# [Task objective]
Below are records; please give the number of their lines that contain the string "notifies", and only that number.

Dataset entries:
□ □ □ □ □ □ □
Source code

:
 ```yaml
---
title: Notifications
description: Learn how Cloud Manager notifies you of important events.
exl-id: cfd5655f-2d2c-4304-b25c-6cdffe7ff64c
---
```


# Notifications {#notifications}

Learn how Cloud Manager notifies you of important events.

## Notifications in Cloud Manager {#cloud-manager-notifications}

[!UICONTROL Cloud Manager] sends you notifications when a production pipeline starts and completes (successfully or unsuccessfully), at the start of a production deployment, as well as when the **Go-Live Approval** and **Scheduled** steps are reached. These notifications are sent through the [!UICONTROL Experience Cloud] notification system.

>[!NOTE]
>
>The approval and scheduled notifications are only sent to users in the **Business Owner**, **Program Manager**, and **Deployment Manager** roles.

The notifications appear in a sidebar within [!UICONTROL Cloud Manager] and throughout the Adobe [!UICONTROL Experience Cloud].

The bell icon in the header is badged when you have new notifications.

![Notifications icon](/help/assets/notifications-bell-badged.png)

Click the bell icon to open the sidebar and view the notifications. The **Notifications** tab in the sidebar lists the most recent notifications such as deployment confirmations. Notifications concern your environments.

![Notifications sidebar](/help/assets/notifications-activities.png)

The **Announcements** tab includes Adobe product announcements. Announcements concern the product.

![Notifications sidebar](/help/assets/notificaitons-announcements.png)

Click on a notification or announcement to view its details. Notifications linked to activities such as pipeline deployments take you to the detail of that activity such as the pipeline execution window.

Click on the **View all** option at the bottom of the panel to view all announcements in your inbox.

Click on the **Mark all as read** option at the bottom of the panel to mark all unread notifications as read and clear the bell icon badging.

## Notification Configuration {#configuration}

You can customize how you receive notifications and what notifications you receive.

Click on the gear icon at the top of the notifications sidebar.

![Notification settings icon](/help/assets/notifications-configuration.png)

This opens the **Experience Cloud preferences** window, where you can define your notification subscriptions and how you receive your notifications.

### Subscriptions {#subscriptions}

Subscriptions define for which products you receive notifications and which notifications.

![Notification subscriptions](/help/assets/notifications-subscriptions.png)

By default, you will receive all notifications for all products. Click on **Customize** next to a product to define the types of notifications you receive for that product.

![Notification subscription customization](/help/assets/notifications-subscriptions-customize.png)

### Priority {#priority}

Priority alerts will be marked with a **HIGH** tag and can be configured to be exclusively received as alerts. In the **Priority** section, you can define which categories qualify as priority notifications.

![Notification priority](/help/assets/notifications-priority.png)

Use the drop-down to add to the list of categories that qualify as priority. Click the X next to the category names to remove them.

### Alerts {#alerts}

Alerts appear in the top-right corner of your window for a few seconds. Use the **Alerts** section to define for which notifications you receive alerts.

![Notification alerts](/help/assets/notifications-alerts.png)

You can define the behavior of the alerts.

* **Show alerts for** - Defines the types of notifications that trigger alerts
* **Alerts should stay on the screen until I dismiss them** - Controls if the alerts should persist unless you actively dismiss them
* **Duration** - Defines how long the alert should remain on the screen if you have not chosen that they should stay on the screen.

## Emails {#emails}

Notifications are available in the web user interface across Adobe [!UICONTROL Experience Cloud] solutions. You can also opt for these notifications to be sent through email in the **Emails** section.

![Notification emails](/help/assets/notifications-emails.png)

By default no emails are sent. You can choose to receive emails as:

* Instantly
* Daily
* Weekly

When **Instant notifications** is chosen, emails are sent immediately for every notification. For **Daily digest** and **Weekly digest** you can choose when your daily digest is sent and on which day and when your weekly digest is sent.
□ □ □ □ □ □ □
# [Written answer]
2